About 40 cooperative enterprises have sprung up. There is a credit union, a food coop, a "people's patrol" that helps thwart petty crimes and serves as a buffer when regular police come in, and a legal aid office. A gas station has been taken over by students and renamed "people's petroleum." The most important of the new organizations: an unofficial city council that coordinates the volunteer groups and lobbies before the regular county board.
Student Turf. One apparent payoff is a new Isla Vista tolerance for the police. Residents cooperated in the search for the recent bank bombers, and two young suspects with no apparent political motive were quickly rounded up. Somewhat belatedly, the university has joined the I.V. reformers, appointing an ombudsman and a full-time I.V. coordinator. The California regents recently voted to spend $600,000 in Isla Vista during the next two years. Planning will consume $50,000. Some of the funds wilt purchase a vacant lot that I.V.ers turned into a park. Nonetheless, Chancellor Vernon Cheadle still seems baffled by the I.V. phenomenon. "If we had to do it all over again," he says. "I don't know what we could or should have done better."

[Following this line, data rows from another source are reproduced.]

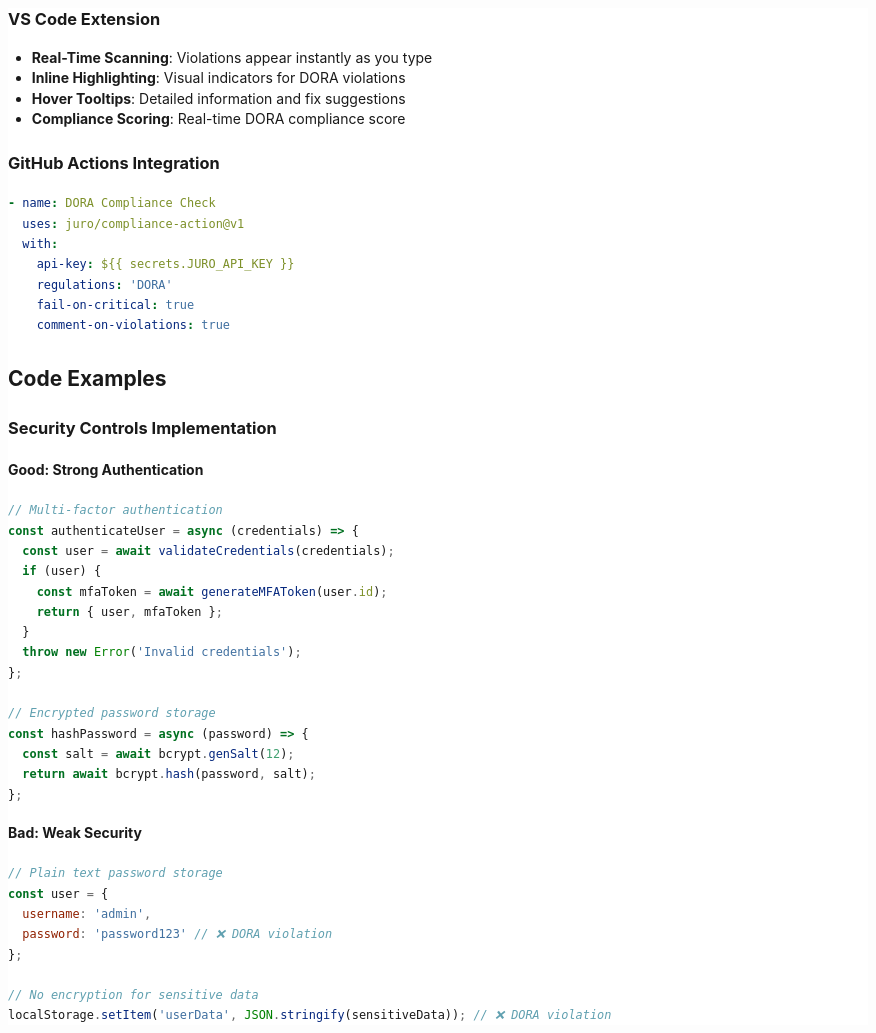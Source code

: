 ### **VS Code Extension**
- **Real-Time Scanning**: Violations appear instantly as you type
- **Inline Highlighting**: Visual indicators for DORA violations
- **Hover Tooltips**: Detailed information and fix suggestions
- **Compliance Scoring**: Real-time DORA compliance score

### **GitHub Actions Integration**
```yaml
- name: DORA Compliance Check
  uses: juro/compliance-action@v1
  with:
    api-key: ${{ secrets.JURO_API_KEY }}
    regulations: 'DORA'
    fail-on-critical: true
    comment-on-violations: true
```

## Code Examples

### **Security Controls Implementation**

#### **Good: Strong Authentication**
```javascript
// Multi-factor authentication
const authenticateUser = async (credentials) => {
  const user = await validateCredentials(credentials);
  if (user) {
    const mfaToken = await generateMFAToken(user.id);
    return { user, mfaToken };
  }
  throw new Error('Invalid credentials');
};

// Encrypted password storage
const hashPassword = async (password) => {
  const salt = await bcrypt.genSalt(12);
  return await bcrypt.hash(password, salt);
};
```

#### **Bad: Weak Security**
```javascript
// Plain text password storage
const user = {
  username: 'admin',
  password: 'password123' // ❌ DORA violation
};

// No encryption for sensitive data
localStorage.setItem('userData', JSON.stringify(sensitiveData)); // ❌ DORA violation
```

For both university administrators and students everywhere, "doing something" is indeed difficult. Some campuses have avoided the Isla Vista pattern by creating coed dormitories that tend to stem the student exodus. In most places, colleges can neither require students to go back to dorms nor dictate dormitory-type rules for student turf. They can. however, keep in touch with their off-campus students, and lobby for sound local government. "Nobody is seeking a return to the idea of in loco parentis," says Mike Tejeda, 26, a six-year Isla Vista resident who is now a senior. "But the university must realize that Isla Vista is here because the university is here, and it should stand up and use its influence on behalf of the community."